With endometriosis, tissue similar to your uterine lining grows elsewhere in your pelvis and beyond, which can lead to pain that looks like ovulation pain. However, endopine pain is usually worse than ovulation pain, and it can happen during your period or at any time during your cycle.
Endo symptoms include:
- painful periods
- painful bowel movements
- heavy bleeding during your period and at other times in your cycle
- diarrhea or constipation
Endo can lead to scar tissue and adhesions, and that tissue can become more irritated and painful as your hormones fluctuate throughout your cycle.
Surgery is the only way to confirm that you have endometriosis, but your doctor can help you manage suspected endopine pain based on a pelvic exam, imaging tests, your symptoms and medical history.
Pelvic inflammatory disease
Pelvic inflammatory disease is an infection that can be sexually transmitted, but it can also occur naturally. PID, a leading cause of infertility, affects the ovaries, fallopian tubes and uterus and is most common in women between the ages of 15 and 25.

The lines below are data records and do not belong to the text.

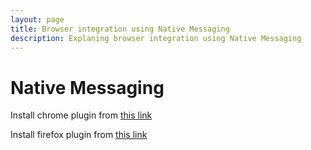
 ```yaml
---
layout: page
title: Browser integration using Native Messaging
description: Explaning browser integration using Native Messaging
---
```

# Native Messaging

Install chrome plugin from [this link](https://chrome.google.com/webstore/detail/hpnihnhlcnfejboocnckgchjdofeaphe)

Install firefox plugin from [this link](https://addons.mozilla.org/en-US/firefox/addon/openrpa/)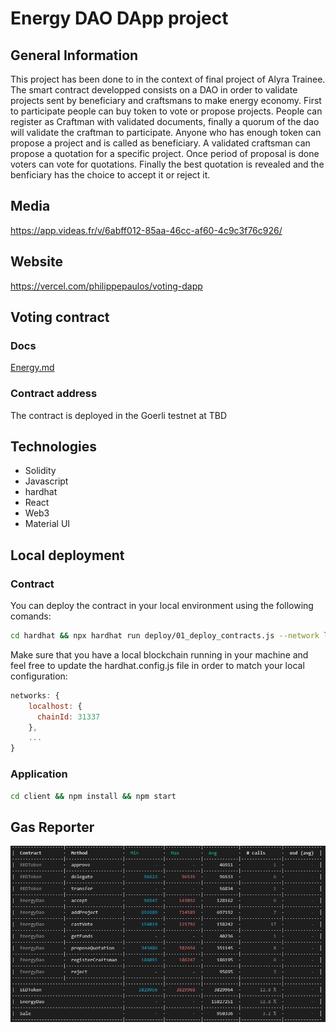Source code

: # Energy DAO DApp project

## General Information
This project has been done to in the context of final project of Alyra Trainee. 
The smart contract developped consists on a DAO in order to validate projects sent by beneficiary and craftsmans to make energy economy.
First to participate people can buy token to vote or propose projects.
People can register as Craftman with validated documents, finally a quorum  of the dao will validate the craftman to participate.
Anyone who has enough token can propose a project and is called as beneficiary.
A validated craftsman can propose a quotation for a specific project.
Once period of proposal is done voters can vote for quotations.
Finally the best quotation is revealed and the benficiary has the choice to accept it or reject it.

## Media
https://app.videas.fr/v/6abff012-85aa-46cc-af60-4c9c3f76c926/

## Website
https://vercel.com/philippepaulos/voting-dapp

## Voting contract

### Docs
[Energy.md](https://github.com/PhilippePaulos/energy-dapp/blob/main/Energy.md)

### Contract address
The contract is deployed in the Goerli testnet at TBD

## Technologies
* Solidity
* Javascript
* hardhat
* React
* Web3
* Material UI

## Local deployment

### Contract
You can deploy the contract in your local environment using the following comands:
```sh 
cd hardhat && npx hardhat run deploy/01_deploy_contracts.js --network localhost
```

Make sure that you have a local blockchain running in your machine and feel free to update the hardhat.config.js file in order to match your local configuration:
```js
networks: {
    localhost: {
      chainId: 31337
    },
    ...
}
```

### Application
```sh 
cd client && npm install && npm start
```

## Gas Reporter
![alt test](https://github.com/PhilippePaulos/energy-dapp/blob/main/gas_reporter.jpg)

Sometimes it appears without symptoms, but when PID does flare up, it can be confused with ectopic pregnancy or ovarian cysts – or ovulation pain.
PID symptoms include:
- pain and inflammation in your pelvis
- nausea and / or vomiting
- irregular bleeding (outside your period)

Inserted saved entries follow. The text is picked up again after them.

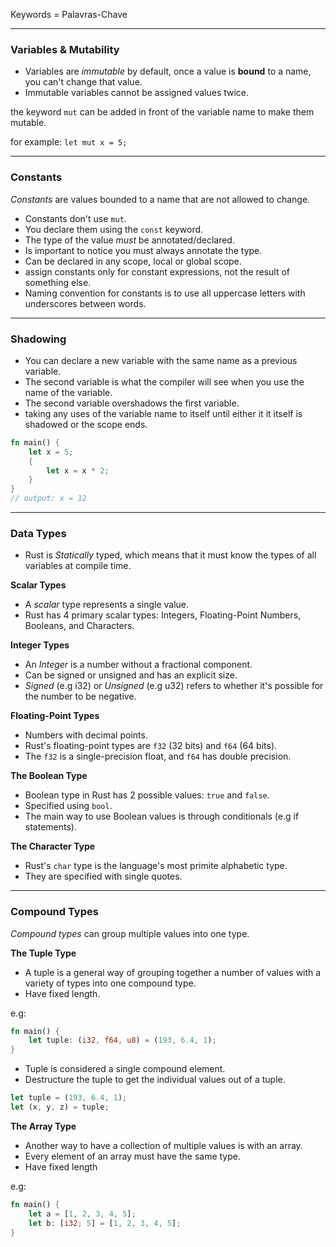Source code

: Keywords = Palavras-Chave

---

### Variables & Mutability
* Variables are *immutable* by default, once a value is **bound** to a name, you can't change that value.
* Immutable variables cannot be assigned values twice.

the keyword `mut` can be added in front of the variable name to make them mutable.

for example: `let mut x = 5;`

---

### Constants

*Constants* are values bounded to a name that are not allowed to change.

- Constants don't use `mut`.
- You declare them using the `const` keyword.
- The type of the value *must* be annotated/declared.
- Is important to notice you must always annotate the type.
- Can be declared in any scope, local or global scope.
- assign constants only for constant expressions, not the result of something else.
- Naming convention for constants is to use all uppercase letters with underscores between words.

---

### Shadowing
- You can declare a new variable with the same name as a previous variable.
- The second variable is what the compiler will see when you use the name of the variable.
- The second variable overshadows the first variable.
- taking any uses of the variable name to itself until either it it itself is shadowed or the scope ends.

```rust
fn main() {
    let x = 5;
    {
        let x = x * 2;
    }
}
// output: x = 12
```

---

### Data Types

- Rust is *Statically* typed, which means that it must know the types of all variables at compile time.

**Scalar Types**
- A *scalar* type represents a single value.
- Rust has 4 primary scalar types: Integers, Floating-Point Numbers, Booleans, and Characters.

**Integer Types**
- An *Integer* is a number without a fractional component.
- Can be signed or unsigned and has an explicit size.
- *Signed* (e.g i32) or *Unsigned* (e.g u32) refers to whether it's possible for the number to be negative.

**Floating-Point Types**
- Numbers with decimal points.
- Rust's floating-point types are `f32` (32 bits) and `f64` (64 bits).
- The `f32` is a single-precision float, and `f64` has double precision.

**The Boolean Type**
- Boolean type in Rust has 2 possible values: `true` and `false`.
- Specified using `bool`.
- The main way to use Boolean values is through conditionals (e.g if statements).

**The Character Type**
- Rust's `char` type is the language's most primite alphabetic type.
- They are specified with single quotes.

---

### **Compound Types**
*Compound types* can group multiple values into one type.

**The Tuple Type**
- A tuple is a general way of grouping together a number of values with a variety of types into one compound type.
- Have fixed length.

e.g:
```rust
fn main() {
    let tuple: (i32, f64, u8) = (193, 6.4, 1);
}
```

- Tuple is considered a single compound element.
- Destructure the tuple to get the individual values out of a tuple.

```rust
let tuple = (193, 6.4, 1);
let (x, y, z) = tuple;
```

**The Array Type**
- Another way to have a collection of multiple values is with an array.
- Every element of an array must have the same type.
- Have fixed length

e.g:
```rust
fn main() {
    let a = [1, 2, 3, 4, 5];
    let b: [i32; 5] = [1, 2, 3, 4, 5];
}
```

- changes in your vaginal discharge
- fever and / or chills
- pain during urination and / or intercourse
An ectopic pregnancy is a serious condition that occurs when a fertilized egg implants itself somewhere other than the uterus, such as in a fallopian tube (this is why it is also called a tubal pregnancy), your cervix or an ovary.
The pregnancy is not viable, but if the egg continues to grow, it can rupture the fallopian tube, which can cause heavy internal bleeding.
Bleeding and pelvic pain (often on the one hand, similar to ovulation pain) are common early symptoms of an ectopic pregnancy, so seek medical help immediately if you experience these or more intense symptoms:
- severe pain in your abdomen or pelvis, especially on one side
- abnormal bleeding
- dizziness or fainting
- press into your rectum
Pelvic pain can also be a symptom of sexually transmitted diseases or bacterial infections. If your pain is accompanied by vaginal discharge or fever, consider getting tested. (Even if you are in a committed relationship, regular STD tests can provide peace of mind.)
Uterine fibroids are benign growths that develop in or on the walls of the uterus. They can cause both severe pain and abnormal (usually heavy) bleeding, although the pain is usually closer to the uterus than the ovaries.
Pain in your abdomen or pelvis can sometimes be difficult to diagnose. Irritable bowel syndrome can also cause bloating and pain, although it is usually associated with digestive problems such as diarrhea or constipation.
Interstitial cystitis is a chronic condition characterized by bladder pain, which can be confused with pelvic pain (since your reproductive organs and bladder are close neighbors).
IC may also feel you need to pee everyone the time, and you may even sometimes struggle to hold on to it. Your bladder pain may get worse at certain times during your cycle.
You can treat your ovulation pain the same way you treat menstrual pain and cramps.
- Take over-the-counter (OTC) painkillers, such as naproxen (Aleve) or ibuprofen (Advil or Motrin).
- Use a heating pad or take a hot bath.
- Talk to your doctor about hormonal birth control options that can prevent ovulation (thus eliminating the associated pain).
On its own, ovulation pain is not a sign that something serious is going on in your body. And, no matter how annoying it is, ovulation pain does help you fix your fertile window.
Accept the glass-half-full POV and think of your ovulation pain as a way to stay connected to your fertility and menstrual cycle.
However, you should contact your healthcare provider if your ovulation pain:
- changes over time
- lasts more than 1 to 2 days
- comes with bleeding (more than spotting)
- interrupt your daily activities
You should also talk to your healthcare provider if you suspect anything more serious, in addition to ovulation pain.